Третьяков советовал вернуться в Москву, выражал искреннее желание помочь. На что 18 февраля Саврасов ответил: «Сердечно благодарю, Павел Михайлович, за Ваш добрый совет — едва ли мне будет возможно приехать в Москву через 8-10 дней. Здоровье моей жены в настоящие минуты вне опасности, третий день после преждевременных родов проходит благополучно; но ребенок так слаб, что, по предположению доктора, едва ли неделю проживет».

Письмо это заканчивалось весьма примечательной «деловой» припиской, свидетельствующей о характере отношений Саврасова с Третьяковым и Перовым: «Павел Михайлович, я вполне сочувствую и доверяю Вашему взгляду на искусство, и если моя картина достаточно имеет художественный интерес для конкурирования в Петербурге, — то Василий Григорьевич Перов легко может исправить все сделанные Вами замечания. Я его прошу об этом письмом. Не забывайте в Ярославле уважающего Вас А. Саврасова».
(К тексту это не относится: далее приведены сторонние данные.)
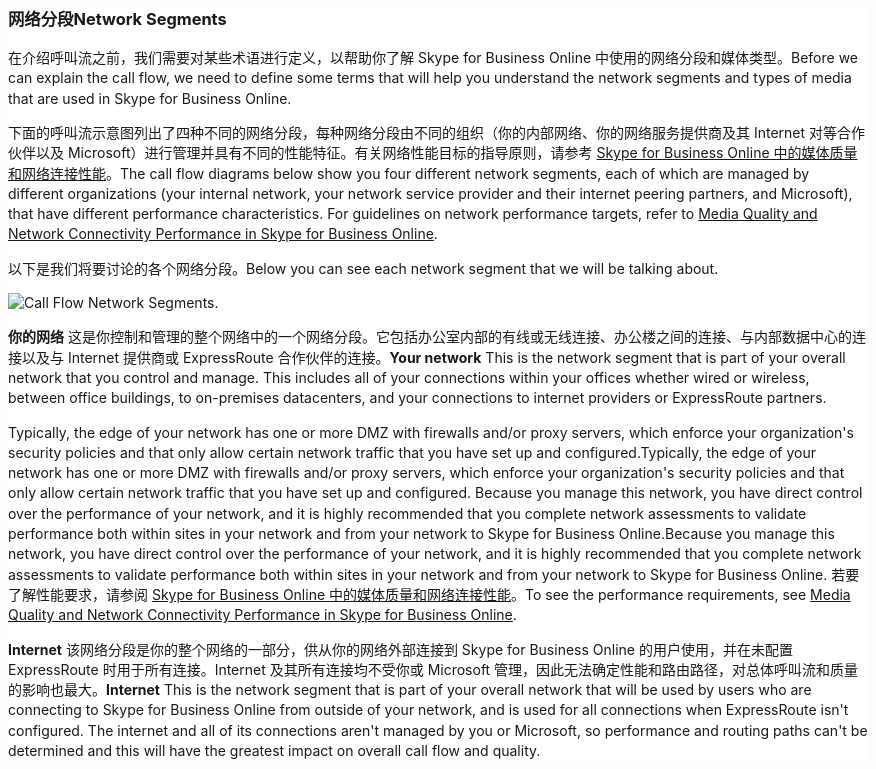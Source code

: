 ### <a name="network-segments"></a><span data-ttu-id="8dc5c-121">网络分段</span><span class="sxs-lookup"><span data-stu-id="8dc5c-121">Network Segments</span></span>

<span data-ttu-id="8dc5c-122">在介绍呼叫流之前，我们需要对某些术语进行定义，以帮助你了解 Skype for Business Online 中使用的网络分段和媒体类型。</span><span class="sxs-lookup"><span data-stu-id="8dc5c-122">Before we can explain the call flow, we need to define some terms that will help you understand the network segments and types of media that are used in Skype for Business Online.</span></span> 
  
<span data-ttu-id="8dc5c-p104">下面的呼叫流示意图列出了四种不同的网络分段，每种网络分段由不同的组织（你的内部网络、你的网络服务提供商及其 Internet 对等合作伙伴以及 Microsoft）进行管理并具有不同的性能特征。有关网络性能目标的指导原则，请参考 [Skype for Business Online 中的媒体质量和网络连接性能](media-quality-and-network-connectivity-performance.md)。</span><span class="sxs-lookup"><span data-stu-id="8dc5c-p104">The call flow diagrams below show you four different network segments, each of which are managed by different organizations (your internal network, your network service provider and their internet peering partners, and Microsoft), that have different performance characteristics. For guidelines on network performance targets, refer to [Media Quality and Network Connectivity Performance in Skype for Business Online](media-quality-and-network-connectivity-performance.md).</span></span>
  
<span data-ttu-id="8dc5c-125">以下是我们将要讨论的各个网络分段。</span><span class="sxs-lookup"><span data-stu-id="8dc5c-125">Below you can see each network segment that we will be talking about.</span></span>
  
![Call Flow Network Segments.](../images/25689bf2-4753-4bea-b8d7-88dc8b6d2e2a.png)
  
 <span data-ttu-id="8dc5c-p105">**你的网络** 这是你控制和管理的整个网络中的一个网络分段。它包括办公室内部的有线或无线连接、办公楼之间的连接、与内部数据中心的连接以及与 Internet 提供商或 ExpressRoute 合作伙伴的连接。</span><span class="sxs-lookup"><span data-stu-id="8dc5c-p105">**Your network** This is the network segment that is part of your overall network that you control and manage. This includes all of your connections within your offices whether wired or wireless, between office buildings, to on-premises datacenters, and your connections to internet providers or ExpressRoute partners.</span></span>
  
<span data-ttu-id="8dc5c-129">Typically, the edge of your network has one or more DMZ with firewalls and/or proxy servers, which enforce your organization's security policies and that only allow certain network traffic that you have set up and configured.</span><span class="sxs-lookup"><span data-stu-id="8dc5c-129">Typically, the edge of your network has one or more DMZ with firewalls and/or proxy servers, which enforce your organization's security policies and that only allow certain network traffic that you have set up and configured.</span></span> <span data-ttu-id="8dc5c-130">Because you manage this network, you have direct control over the performance of your network, and it is highly recommended that you complete network assessments to validate performance both within sites in your network and from your network to Skype for Business Online.</span><span class="sxs-lookup"><span data-stu-id="8dc5c-130">Because you manage this network, you have direct control over the performance of your network, and it is highly recommended that you complete network assessments to validate performance both within sites in your network and from your network to Skype for Business Online.</span></span> <span data-ttu-id="8dc5c-131">若要了解性能要求，请参阅 [Skype for Business Online 中的媒体质量和网络连接性能](media-quality-and-network-connectivity-performance.md)。</span><span class="sxs-lookup"><span data-stu-id="8dc5c-131">To see the performance requirements, see [Media Quality and Network Connectivity Performance in Skype for Business Online](media-quality-and-network-connectivity-performance.md).</span></span>
  
 <span data-ttu-id="8dc5c-p107">**Internet** 该网络分段是你的整个网络的一部分，供从你的网络外部连接到 Skype for Business Online 的用户使用，并在未配置 ExpressRoute 时用于所有连接。Internet 及其所有连接均不受你或 Microsoft 管理，因此无法确定性能和路由路径，对总体呼叫流和质量的影响也最大。</span><span class="sxs-lookup"><span data-stu-id="8dc5c-p107">**Internet** This is the network segment that is part of your overall network that will be used by users who are connecting to Skype for Business Online from outside of your network, and is used for all connections when ExpressRoute isn't configured. The internet and all of its connections aren't managed by you or Microsoft, so performance and routing paths can't be determined and this will have the greatest impact on overall call flow and quality.</span></span>
  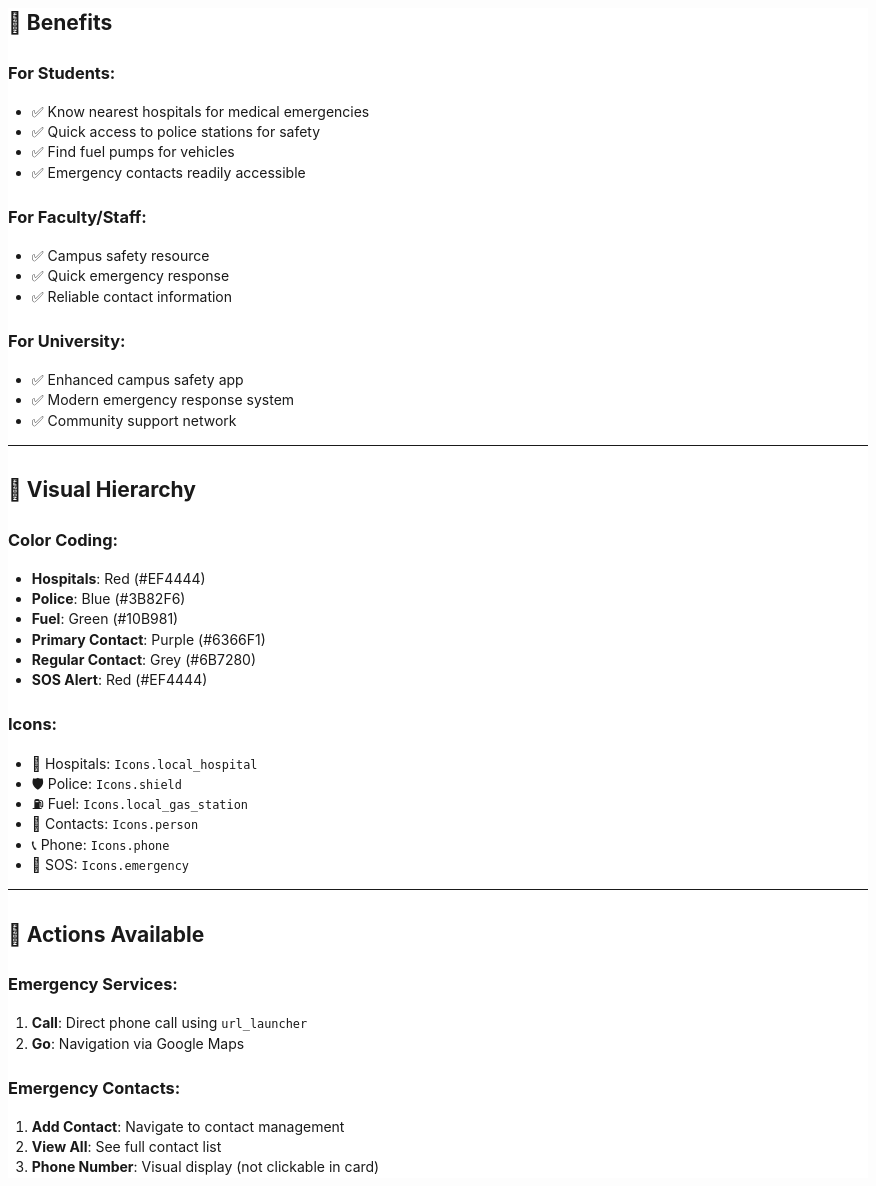 
## 🚀 Benefits

### **For Students:**
- ✅ Know nearest hospitals for medical emergencies
- ✅ Quick access to police stations for safety
- ✅ Find fuel pumps for vehicles
- ✅ Emergency contacts readily accessible

### **For Faculty/Staff:**
- ✅ Campus safety resource
- ✅ Quick emergency response
- ✅ Reliable contact information

### **For University:**
- ✅ Enhanced campus safety app
- ✅ Modern emergency response system
- ✅ Community support network

---

## 🎨 Visual Hierarchy

### **Color Coding:**
- **Hospitals**: Red (#EF4444)
- **Police**: Blue (#3B82F6)
- **Fuel**: Green (#10B981)
- **Primary Contact**: Purple (#6366F1)
- **Regular Contact**: Grey (#6B7280)
- **SOS Alert**: Red (#EF4444)

### **Icons:**
- 🏥 Hospitals: `Icons.local_hospital`
- 🛡️ Police: `Icons.shield`
- ⛽ Fuel: `Icons.local_gas_station`
- 👤 Contacts: `Icons.person`
- 📞 Phone: `Icons.phone`
- 🚨 SOS: `Icons.emergency`

---

## 📱 Actions Available

### **Emergency Services:**
1. **Call**: Direct phone call using `url_launcher`
2. **Go**: Navigation via Google Maps

### **Emergency Contacts:**
1. **Add Contact**: Navigate to contact management
2. **View All**: See full contact list
3. **Phone Number**: Visual display (not clickable in card)
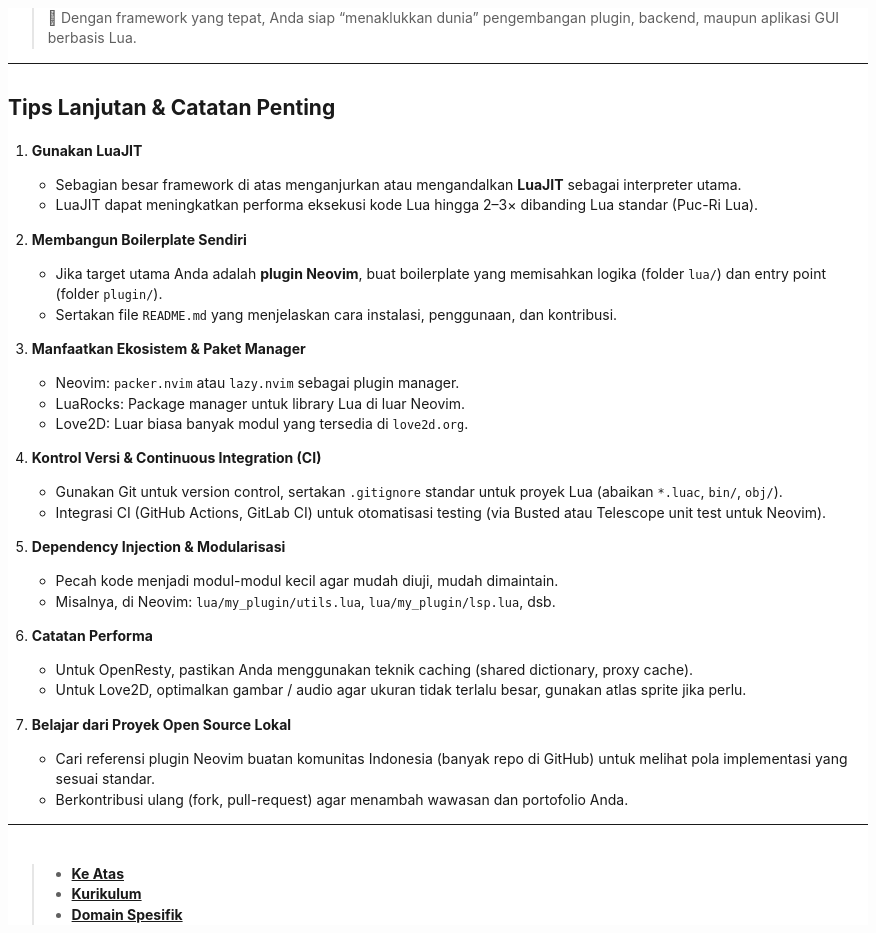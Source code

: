 > 🚀 Dengan framework yang tepat, Anda siap “menaklukkan dunia” pengembangan plugin, backend, maupun aplikasi GUI berbasis Lua.

---

## Tips Lanjutan & Catatan Penting

1. **Gunakan LuaJIT**

   - Sebagian besar framework di atas menganjurkan atau mengandalkan **LuaJIT** sebagai interpreter utama.
   - LuaJIT dapat meningkatkan performa eksekusi kode Lua hingga 2–3× dibanding Lua standar (Puc-Ri Lua).

2. **Membangun Boilerplate Sendiri**

   - Jika target utama Anda adalah **plugin Neovim**, buat boilerplate yang memisahkan logika (folder `lua/`) dan entry point (folder `plugin/`).
   - Sertakan file `README.md` yang menjelaskan cara instalasi, penggunaan, dan kontribusi.

3. **Manfaatkan Ekosistem & Paket Manager**

   - Neovim: `packer.nvim` atau `lazy.nvim` sebagai plugin manager.
   - LuaRocks: Package manager untuk library Lua di luar Neovim.
   - Love2D: Luar biasa banyak modul yang tersedia di `love2d.org`.

4. **Kontrol Versi & Continuous Integration (CI)**

   - Gunakan Git untuk version control, sertakan `.gitignore` standar untuk proyek Lua (abaikan `*.luac`, `bin/`, `obj/`).
   - Integrasi CI (GitHub Actions, GitLab CI) untuk otomatisasi testing (via Busted atau Telescope unit test untuk Neovim).

5. **Dependency Injection & Modularisasi**

   - Pecah kode menjadi modul-modul kecil agar mudah diuji, mudah dimaintain.
   - Misalnya, di Neovim: `lua/my_plugin/utils.lua`, `lua/my_plugin/lsp.lua`, dsb.

6. **Catatan Performa**

   - Untuk OpenResty, pastikan Anda menggunakan teknik caching (shared dictionary, proxy cache).
   - Untuk Love2D, optimalkan gambar / audio agar ukuran tidak terlalu besar, gunakan atlas sprite jika perlu.

7. **Belajar dari Proyek Open Source Lokal**
   - Cari referensi plugin Neovim buatan komunitas Indonesia (banyak repo di GitHub) untuk melihat pola implementasi yang sesuai standar.
   - Berkontribusi ulang (fork, pull-request) agar menambah wawasan dan portofolio Anda.

---

#



> - **[Ke Atas](#)**
> - **[Kurikulum][kurikulum]**
> - **[Domain Spesifik][domain]**

[domain]: ../../../README.md
[kurikulum]: ../README.md





[0]: ../README.md
[1]: ../
[2]: ../
[3]: ../
[4]: ../
[5]: ../
[6]: ../
[7]: ../
[8]: ../
[9]: ../
[10]: ../
[11]: ../
[12]: ../
[13]: ../
[14]: ../
[15]: ../
[16]: ../
[17]: ../
[18]: ../
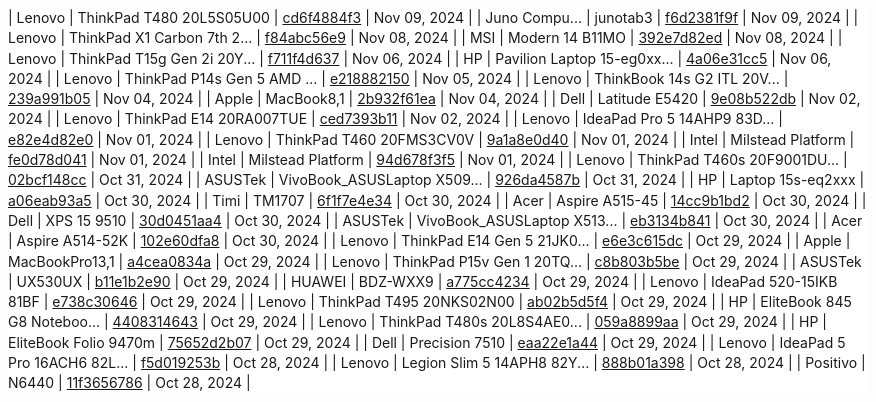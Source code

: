 | Lenovo        | ThinkPad T480 20L5S05U00    | [cd6f4884f3](https://linux-hardware.org/?probe=cd6f4884f3) | Nov 09, 2024 |
| Juno Compu... | junotab3                    | [f6d2381f9f](https://linux-hardware.org/?probe=f6d2381f9f) | Nov 09, 2024 |
| Lenovo        | ThinkPad X1 Carbon 7th 2... | [f84abc56e9](https://linux-hardware.org/?probe=f84abc56e9) | Nov 08, 2024 |
| MSI           | Modern 14 B11MO             | [392e7d82ed](https://linux-hardware.org/?probe=392e7d82ed) | Nov 08, 2024 |
| Lenovo        | ThinkPad T15g Gen 2i 20Y... | [f711f4d637](https://linux-hardware.org/?probe=f711f4d637) | Nov 06, 2024 |
| HP            | Pavilion Laptop 15-eg0xx... | [4a06e31cc5](https://linux-hardware.org/?probe=4a06e31cc5) | Nov 06, 2024 |
| Lenovo        | ThinkPad P14s Gen 5 AMD ... | [e218882150](https://linux-hardware.org/?probe=e218882150) | Nov 05, 2024 |
| Lenovo        | ThinkBook 14s G2 ITL 20V... | [239a991b05](https://linux-hardware.org/?probe=239a991b05) | Nov 04, 2024 |
| Apple         | MacBook8,1                  | [2b932f61ea](https://linux-hardware.org/?probe=2b932f61ea) | Nov 04, 2024 |
| Dell          | Latitude E5420              | [9e08b522db](https://linux-hardware.org/?probe=9e08b522db) | Nov 02, 2024 |
| Lenovo        | ThinkPad E14 20RA007TUE     | [ced7393b11](https://linux-hardware.org/?probe=ced7393b11) | Nov 02, 2024 |
| Lenovo        | IdeaPad Pro 5 14AHP9 83D... | [e82e4d82e0](https://linux-hardware.org/?probe=e82e4d82e0) | Nov 01, 2024 |
| Lenovo        | ThinkPad T460 20FMS3CV0V    | [9a1a8e0d40](https://linux-hardware.org/?probe=9a1a8e0d40) | Nov 01, 2024 |
| Intel         | Milstead Platform           | [fe0d78d041](https://linux-hardware.org/?probe=fe0d78d041) | Nov 01, 2024 |
| Intel         | Milstead Platform           | [94d678f3f5](https://linux-hardware.org/?probe=94d678f3f5) | Nov 01, 2024 |
| Lenovo        | ThinkPad T460s 20F9001DU... | [02bcf148cc](https://linux-hardware.org/?probe=02bcf148cc) | Oct 31, 2024 |
| ASUSTek       | VivoBook_ASUSLaptop X509... | [926da4587b](https://linux-hardware.org/?probe=926da4587b) | Oct 31, 2024 |
| HP            | Laptop 15s-eq2xxx           | [a06eab93a5](https://linux-hardware.org/?probe=a06eab93a5) | Oct 30, 2024 |
| Timi          | TM1707                      | [6f1f7e4e34](https://linux-hardware.org/?probe=6f1f7e4e34) | Oct 30, 2024 |
| Acer          | Aspire A515-45              | [14cc9b1bd2](https://linux-hardware.org/?probe=14cc9b1bd2) | Oct 30, 2024 |
| Dell          | XPS 15 9510                 | [30d0451aa4](https://linux-hardware.org/?probe=30d0451aa4) | Oct 30, 2024 |
| ASUSTek       | VivoBook_ASUSLaptop X513... | [eb3134b841](https://linux-hardware.org/?probe=eb3134b841) | Oct 30, 2024 |
| Acer          | Aspire A514-52K             | [102e60dfa8](https://linux-hardware.org/?probe=102e60dfa8) | Oct 30, 2024 |
| Lenovo        | ThinkPad E14 Gen 5 21JK0... | [e6e3c615dc](https://linux-hardware.org/?probe=e6e3c615dc) | Oct 29, 2024 |
| Apple         | MacBookPro13,1              | [a4cea0834a](https://linux-hardware.org/?probe=a4cea0834a) | Oct 29, 2024 |
| Lenovo        | ThinkPad P15v Gen 1 20TQ... | [c8b803b5be](https://linux-hardware.org/?probe=c8b803b5be) | Oct 29, 2024 |
| ASUSTek       | UX530UX                     | [b11e1b2e90](https://linux-hardware.org/?probe=b11e1b2e90) | Oct 29, 2024 |
| HUAWEI        | BDZ-WXX9                    | [a775cc4234](https://linux-hardware.org/?probe=a775cc4234) | Oct 29, 2024 |
| Lenovo        | IdeaPad 520-15IKB 81BF      | [e738c30646](https://linux-hardware.org/?probe=e738c30646) | Oct 29, 2024 |
| Lenovo        | ThinkPad T495 20NKS02N00    | [ab02b5d5f4](https://linux-hardware.org/?probe=ab02b5d5f4) | Oct 29, 2024 |
| HP            | EliteBook 845 G8 Noteboo... | [4408314643](https://linux-hardware.org/?probe=4408314643) | Oct 29, 2024 |
| Lenovo        | ThinkPad T480s 20L8S4AE0... | [059a8899aa](https://linux-hardware.org/?probe=059a8899aa) | Oct 29, 2024 |
| HP            | EliteBook Folio 9470m       | [75652d2b07](https://linux-hardware.org/?probe=75652d2b07) | Oct 29, 2024 |
| Dell          | Precision 7510              | [eaa22e1a44](https://linux-hardware.org/?probe=eaa22e1a44) | Oct 29, 2024 |
| Lenovo        | IdeaPad 5 Pro 16ACH6 82L... | [f5d019253b](https://linux-hardware.org/?probe=f5d019253b) | Oct 28, 2024 |
| Lenovo        | Legion Slim 5 14APH8 82Y... | [888b01a398](https://linux-hardware.org/?probe=888b01a398) | Oct 28, 2024 |
| Positivo      | N6440                       | [11f3656786](https://linux-hardware.org/?probe=11f3656786) | Oct 28, 2024 |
Девочка, родившаяся очень слабой, через несколько дней умерла. Ее в маленьком гробике, обитом серебристым глазетом, отвезли на кладбище, находившееся на косогоре, над Волгой. Был пасмурный февральский день. Зима близилась к концу, но весной еще и не пахло, шел снег и было холодно. Выкопанная с трудом в промерзшей земле яма зловеще темнела среди покрытых снегом могил и крестов. Могильщик влез в эту неглубокую яму и опустил на дно гробик. Потом твердые комья земли застучали по деревянной крышке… Саврасовы похоронили своего четвертого ребенка.

Алексей Кондратьевич зарисовал беглыми штрихами эту маленькую, дорогую ему могилку, деревянный крест-голубец на старом погосте над Волгой. И написал: «Могила моей дочери». Через несколько лет он вернется к этому карандашному наброску, к горестным воспоминаниям и создаст картину, полную глубокого волнующего драматизма.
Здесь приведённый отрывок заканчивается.